» About this exercise:
Please filter the entries and return only the lines that include "hair".

» Task material:
————

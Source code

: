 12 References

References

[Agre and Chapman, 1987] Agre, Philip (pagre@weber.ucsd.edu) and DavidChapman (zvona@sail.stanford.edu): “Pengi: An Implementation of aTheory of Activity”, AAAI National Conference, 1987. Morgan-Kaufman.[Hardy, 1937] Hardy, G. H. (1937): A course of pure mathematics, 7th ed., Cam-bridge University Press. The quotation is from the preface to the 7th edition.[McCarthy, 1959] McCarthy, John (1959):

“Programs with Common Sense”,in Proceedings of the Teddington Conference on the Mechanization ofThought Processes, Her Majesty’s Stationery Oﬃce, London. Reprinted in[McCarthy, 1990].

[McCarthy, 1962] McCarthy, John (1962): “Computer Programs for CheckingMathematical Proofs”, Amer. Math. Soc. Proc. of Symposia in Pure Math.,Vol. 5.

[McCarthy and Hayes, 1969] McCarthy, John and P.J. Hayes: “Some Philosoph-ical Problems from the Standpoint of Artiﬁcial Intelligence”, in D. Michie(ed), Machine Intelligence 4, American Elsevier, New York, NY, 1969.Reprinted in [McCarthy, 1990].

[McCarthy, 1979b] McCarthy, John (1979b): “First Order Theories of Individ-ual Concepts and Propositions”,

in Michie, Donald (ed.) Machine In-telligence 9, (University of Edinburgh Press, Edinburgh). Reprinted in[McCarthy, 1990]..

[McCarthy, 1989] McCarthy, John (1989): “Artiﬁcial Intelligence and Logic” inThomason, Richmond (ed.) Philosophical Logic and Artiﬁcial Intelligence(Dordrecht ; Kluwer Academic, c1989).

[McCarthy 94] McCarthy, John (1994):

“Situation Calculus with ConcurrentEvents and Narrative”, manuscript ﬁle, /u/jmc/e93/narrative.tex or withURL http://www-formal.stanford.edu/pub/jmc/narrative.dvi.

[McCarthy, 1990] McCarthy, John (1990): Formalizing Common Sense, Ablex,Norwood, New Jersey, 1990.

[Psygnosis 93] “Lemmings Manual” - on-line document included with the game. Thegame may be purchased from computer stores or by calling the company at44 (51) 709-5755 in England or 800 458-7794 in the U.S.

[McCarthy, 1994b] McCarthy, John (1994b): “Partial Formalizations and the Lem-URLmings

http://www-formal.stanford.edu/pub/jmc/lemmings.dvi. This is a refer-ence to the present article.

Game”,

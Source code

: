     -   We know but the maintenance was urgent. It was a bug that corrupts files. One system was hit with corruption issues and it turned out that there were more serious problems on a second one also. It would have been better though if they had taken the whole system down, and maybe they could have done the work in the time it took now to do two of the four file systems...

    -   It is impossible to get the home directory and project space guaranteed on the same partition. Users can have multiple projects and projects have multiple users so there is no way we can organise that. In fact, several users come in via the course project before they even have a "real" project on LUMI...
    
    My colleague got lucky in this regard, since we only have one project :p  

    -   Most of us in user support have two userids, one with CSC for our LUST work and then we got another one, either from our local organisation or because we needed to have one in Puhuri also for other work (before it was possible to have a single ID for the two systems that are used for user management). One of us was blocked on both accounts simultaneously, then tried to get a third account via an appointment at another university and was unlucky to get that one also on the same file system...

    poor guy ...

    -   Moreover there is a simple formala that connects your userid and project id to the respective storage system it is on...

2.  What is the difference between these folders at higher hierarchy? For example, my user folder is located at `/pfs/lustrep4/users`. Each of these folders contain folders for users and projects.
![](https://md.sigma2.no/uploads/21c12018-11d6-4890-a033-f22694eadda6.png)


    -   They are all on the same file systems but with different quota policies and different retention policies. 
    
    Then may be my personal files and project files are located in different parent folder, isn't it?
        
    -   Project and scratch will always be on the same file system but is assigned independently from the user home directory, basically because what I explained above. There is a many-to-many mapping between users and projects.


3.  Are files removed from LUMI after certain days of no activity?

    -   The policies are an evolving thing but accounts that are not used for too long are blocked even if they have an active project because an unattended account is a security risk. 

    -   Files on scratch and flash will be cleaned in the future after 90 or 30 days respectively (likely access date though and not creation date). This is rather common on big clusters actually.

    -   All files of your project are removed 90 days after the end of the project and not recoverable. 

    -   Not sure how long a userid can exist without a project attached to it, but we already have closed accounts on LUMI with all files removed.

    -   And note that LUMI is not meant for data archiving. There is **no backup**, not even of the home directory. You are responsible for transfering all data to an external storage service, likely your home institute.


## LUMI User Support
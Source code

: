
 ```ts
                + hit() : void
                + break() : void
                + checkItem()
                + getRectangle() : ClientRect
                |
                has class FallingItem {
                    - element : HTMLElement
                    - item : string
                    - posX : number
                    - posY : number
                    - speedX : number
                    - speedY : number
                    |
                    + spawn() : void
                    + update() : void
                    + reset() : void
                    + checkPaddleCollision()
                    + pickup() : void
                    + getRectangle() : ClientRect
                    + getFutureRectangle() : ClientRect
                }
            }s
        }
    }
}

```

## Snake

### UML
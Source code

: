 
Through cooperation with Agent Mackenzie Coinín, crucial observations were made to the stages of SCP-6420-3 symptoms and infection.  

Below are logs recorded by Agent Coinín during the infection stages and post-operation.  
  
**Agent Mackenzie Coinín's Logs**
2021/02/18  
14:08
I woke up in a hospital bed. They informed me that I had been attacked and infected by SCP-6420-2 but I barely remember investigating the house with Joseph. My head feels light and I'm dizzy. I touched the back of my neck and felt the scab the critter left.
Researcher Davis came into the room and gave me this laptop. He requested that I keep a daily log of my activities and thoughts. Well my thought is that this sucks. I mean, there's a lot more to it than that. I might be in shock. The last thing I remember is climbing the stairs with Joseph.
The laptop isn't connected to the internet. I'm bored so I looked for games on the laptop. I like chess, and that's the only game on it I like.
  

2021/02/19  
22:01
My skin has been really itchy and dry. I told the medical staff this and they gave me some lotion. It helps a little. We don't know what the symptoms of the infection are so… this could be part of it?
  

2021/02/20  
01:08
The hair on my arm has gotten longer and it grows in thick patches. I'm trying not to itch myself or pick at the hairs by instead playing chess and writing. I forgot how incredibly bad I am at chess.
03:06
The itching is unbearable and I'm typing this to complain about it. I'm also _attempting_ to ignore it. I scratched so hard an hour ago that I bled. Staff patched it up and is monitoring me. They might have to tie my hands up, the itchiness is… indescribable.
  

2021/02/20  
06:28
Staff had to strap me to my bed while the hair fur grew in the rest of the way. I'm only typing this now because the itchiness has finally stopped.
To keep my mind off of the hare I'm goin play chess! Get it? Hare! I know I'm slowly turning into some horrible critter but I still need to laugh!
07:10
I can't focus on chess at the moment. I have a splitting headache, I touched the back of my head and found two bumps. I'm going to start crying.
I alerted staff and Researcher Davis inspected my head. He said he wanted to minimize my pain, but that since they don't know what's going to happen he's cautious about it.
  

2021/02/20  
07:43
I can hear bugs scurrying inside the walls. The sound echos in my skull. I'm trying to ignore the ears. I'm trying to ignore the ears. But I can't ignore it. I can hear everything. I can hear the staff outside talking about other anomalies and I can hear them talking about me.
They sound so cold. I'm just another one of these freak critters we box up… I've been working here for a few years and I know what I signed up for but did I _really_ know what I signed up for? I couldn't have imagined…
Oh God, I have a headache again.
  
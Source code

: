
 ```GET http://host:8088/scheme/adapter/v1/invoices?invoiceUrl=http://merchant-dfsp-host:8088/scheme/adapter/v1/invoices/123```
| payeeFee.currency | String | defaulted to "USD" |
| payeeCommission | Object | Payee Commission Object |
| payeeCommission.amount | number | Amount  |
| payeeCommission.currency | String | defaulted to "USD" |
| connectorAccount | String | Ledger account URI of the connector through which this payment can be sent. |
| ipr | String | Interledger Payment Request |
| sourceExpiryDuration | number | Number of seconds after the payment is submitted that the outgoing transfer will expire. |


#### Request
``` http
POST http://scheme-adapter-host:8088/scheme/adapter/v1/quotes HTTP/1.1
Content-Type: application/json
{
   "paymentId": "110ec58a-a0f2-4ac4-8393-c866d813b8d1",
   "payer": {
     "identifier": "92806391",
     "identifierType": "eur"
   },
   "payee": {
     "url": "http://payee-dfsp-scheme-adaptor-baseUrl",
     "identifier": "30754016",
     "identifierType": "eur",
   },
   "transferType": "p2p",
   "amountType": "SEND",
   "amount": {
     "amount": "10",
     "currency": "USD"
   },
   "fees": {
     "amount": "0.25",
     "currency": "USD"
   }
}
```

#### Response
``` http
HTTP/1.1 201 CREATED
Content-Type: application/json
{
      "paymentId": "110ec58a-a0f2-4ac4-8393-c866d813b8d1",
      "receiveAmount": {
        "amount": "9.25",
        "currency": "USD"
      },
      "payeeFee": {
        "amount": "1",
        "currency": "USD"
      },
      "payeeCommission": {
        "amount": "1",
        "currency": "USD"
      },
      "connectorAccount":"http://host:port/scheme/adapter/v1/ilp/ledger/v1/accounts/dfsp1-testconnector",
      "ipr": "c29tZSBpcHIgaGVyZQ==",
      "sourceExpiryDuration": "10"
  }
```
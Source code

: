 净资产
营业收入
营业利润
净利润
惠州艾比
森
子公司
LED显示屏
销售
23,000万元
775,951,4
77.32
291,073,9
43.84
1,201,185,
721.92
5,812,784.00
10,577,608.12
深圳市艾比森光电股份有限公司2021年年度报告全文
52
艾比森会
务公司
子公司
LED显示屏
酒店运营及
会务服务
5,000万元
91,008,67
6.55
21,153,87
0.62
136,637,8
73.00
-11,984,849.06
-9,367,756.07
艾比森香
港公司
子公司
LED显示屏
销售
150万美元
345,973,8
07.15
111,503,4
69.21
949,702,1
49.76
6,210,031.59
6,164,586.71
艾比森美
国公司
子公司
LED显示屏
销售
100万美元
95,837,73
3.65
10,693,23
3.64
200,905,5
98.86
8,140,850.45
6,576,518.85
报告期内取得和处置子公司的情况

————

» Answer to this task:
The hair on my arm has gotten longer and it grows in thick patches. I'm trying not to itch myself or pick at the hairs by instead playing chess and writing. I forgot how incredibly bad I am at chess.
Staff had to strap me to my bed while the hair fur grew in the rest of the way. I'm only typing this now because the itchiness has finally stopped.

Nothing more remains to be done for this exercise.